J. Daniel Kirk, a fine young professor at Fuller Theological Seminary, has a new piece at the Fuller website on Adam and Christ. He’s asking if we need a historical Adam to believe what Paul says about Christ, but Daniel turns it around: since we know about Christ we can learn to think about Adam. So the issue is about Where we begin.
New Testament scholarship over the past half century has developed the insight that the first data point in Paul’s Christian theologizing was his understanding that the cross and resurrection formed the saving act of God. In the 1960s, Herman Ridderbos argued that this fundamental conviction becomes the great act of God by which all other acts and ideas are understood.5 The significance of this focus on Christ is that it ripples out in all directions: not only does Paul rethink the future in light of Jesus’ death and resurrection, but he also reinterprets what came before. Thus, Ridderbos concludes that “Paul’s whole doctrine of the world and man in sin . . . is only to be perceived in the light of his insight into the all-important redemptive event in Christ.”6 A decade later E. P. Sanders concurred, claiming that Paul reasons “from solution to plight.”7Because Paul knows that God has provided the solution to the problem of human sin in the crucified and risen Christ, he therefore reassesses the place of the Law, in particular, in God’s saving story. Romans 5 is one particular outworking of this.

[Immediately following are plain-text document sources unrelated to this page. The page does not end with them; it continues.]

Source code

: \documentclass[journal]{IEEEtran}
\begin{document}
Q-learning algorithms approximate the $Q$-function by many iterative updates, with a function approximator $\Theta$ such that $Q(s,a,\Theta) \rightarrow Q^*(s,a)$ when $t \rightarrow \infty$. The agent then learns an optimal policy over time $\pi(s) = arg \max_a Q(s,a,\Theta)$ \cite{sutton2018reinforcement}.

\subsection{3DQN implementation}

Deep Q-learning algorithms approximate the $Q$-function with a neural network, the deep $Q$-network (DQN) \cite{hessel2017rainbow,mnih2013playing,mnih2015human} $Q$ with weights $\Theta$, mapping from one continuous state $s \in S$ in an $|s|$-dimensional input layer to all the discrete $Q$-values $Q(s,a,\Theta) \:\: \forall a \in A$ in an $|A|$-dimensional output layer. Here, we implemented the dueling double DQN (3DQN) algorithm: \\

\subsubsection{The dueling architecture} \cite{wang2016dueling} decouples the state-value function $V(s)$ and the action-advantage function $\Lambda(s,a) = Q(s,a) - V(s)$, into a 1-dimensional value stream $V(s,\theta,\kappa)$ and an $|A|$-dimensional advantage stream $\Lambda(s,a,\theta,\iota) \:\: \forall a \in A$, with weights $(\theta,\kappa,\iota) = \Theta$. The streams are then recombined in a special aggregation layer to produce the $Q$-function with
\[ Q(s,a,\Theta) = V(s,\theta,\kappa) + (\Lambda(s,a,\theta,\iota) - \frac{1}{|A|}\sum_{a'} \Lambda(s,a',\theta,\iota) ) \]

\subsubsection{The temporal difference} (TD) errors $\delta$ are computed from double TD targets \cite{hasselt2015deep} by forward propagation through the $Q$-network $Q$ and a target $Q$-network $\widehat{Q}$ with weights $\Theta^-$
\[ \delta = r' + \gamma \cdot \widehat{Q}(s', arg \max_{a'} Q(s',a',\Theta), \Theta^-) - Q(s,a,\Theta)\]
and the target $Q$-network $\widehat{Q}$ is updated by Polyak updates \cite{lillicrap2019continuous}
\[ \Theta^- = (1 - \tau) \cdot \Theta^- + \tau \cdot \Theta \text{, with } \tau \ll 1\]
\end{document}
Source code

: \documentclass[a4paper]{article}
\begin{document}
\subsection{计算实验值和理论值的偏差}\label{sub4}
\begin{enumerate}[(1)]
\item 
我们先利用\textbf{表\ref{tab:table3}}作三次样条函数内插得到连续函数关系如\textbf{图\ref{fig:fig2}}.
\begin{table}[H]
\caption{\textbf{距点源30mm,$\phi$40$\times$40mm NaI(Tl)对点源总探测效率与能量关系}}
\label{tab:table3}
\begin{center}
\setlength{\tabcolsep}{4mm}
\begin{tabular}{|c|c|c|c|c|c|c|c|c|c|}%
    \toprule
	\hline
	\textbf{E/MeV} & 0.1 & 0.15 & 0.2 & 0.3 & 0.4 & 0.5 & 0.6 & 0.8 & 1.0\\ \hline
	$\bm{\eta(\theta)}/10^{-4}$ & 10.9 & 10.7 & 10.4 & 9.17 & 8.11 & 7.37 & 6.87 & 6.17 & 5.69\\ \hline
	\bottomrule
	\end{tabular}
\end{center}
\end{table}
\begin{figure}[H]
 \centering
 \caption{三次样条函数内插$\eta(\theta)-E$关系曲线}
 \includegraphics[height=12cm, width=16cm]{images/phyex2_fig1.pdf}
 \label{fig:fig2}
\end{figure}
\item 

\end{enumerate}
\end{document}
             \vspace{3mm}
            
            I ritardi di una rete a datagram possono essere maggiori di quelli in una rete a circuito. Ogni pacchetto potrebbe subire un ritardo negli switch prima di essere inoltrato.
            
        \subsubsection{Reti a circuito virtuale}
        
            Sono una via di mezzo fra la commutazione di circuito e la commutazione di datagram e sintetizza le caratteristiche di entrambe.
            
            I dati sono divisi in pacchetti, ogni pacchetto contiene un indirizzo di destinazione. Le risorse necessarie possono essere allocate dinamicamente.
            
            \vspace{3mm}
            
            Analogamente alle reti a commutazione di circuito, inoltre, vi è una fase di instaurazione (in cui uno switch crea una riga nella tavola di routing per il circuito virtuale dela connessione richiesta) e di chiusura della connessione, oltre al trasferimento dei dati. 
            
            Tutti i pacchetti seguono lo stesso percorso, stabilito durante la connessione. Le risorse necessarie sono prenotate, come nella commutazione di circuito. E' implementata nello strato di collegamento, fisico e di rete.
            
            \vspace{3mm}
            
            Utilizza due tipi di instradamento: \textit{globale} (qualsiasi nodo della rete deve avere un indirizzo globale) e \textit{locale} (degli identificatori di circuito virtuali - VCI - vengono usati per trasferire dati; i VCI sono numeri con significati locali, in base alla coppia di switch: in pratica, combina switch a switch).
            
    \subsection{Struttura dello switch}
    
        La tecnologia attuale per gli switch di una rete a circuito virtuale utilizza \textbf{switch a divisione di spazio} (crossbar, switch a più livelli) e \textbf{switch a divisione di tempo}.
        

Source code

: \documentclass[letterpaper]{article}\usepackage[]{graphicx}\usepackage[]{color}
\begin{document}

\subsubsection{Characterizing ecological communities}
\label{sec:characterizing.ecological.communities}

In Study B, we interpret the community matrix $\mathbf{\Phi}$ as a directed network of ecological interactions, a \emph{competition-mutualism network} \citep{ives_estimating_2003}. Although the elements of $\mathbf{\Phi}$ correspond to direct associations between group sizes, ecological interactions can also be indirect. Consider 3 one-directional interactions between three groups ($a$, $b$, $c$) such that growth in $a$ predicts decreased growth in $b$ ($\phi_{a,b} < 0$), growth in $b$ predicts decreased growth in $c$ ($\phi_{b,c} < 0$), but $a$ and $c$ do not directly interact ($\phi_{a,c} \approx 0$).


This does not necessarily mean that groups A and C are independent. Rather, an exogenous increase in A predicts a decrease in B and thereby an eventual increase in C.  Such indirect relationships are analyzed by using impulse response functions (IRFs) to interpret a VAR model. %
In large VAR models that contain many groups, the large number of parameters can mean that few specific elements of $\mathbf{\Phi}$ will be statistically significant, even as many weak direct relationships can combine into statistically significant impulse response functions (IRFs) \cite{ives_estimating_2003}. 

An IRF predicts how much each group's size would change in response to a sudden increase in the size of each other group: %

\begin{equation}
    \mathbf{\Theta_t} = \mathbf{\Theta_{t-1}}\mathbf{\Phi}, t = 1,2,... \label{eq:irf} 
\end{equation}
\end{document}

Both Ridderbos and Sanders have come to the same conclusion: what is a “given” for Paul is the saving event of Jesus’ death and resurrection. The other things he says, especially about sin, the Law, and eschatology, are reinterpretations that grow from the fundamental reality of the Christ event. Recognizing this relieves the pressure that sometimes builds up around a historical Adam. Contrary to the fears expressed by Douglas Farrow, we can now recognize that Adam is not the foundation on which the system of Christian faith and life is built, such that removing him means that the whole edifice comes crashing down. Instead, the Adam of the past is one spire in a large edifice whose foundation is Christ. The gospel need not be compromised if we find ourselves having to part ways with Paul’s assumption that there is a historical Adam, because we share Paul’s fundamental conviction that the crucified Messiah is the resurrected Lord over all.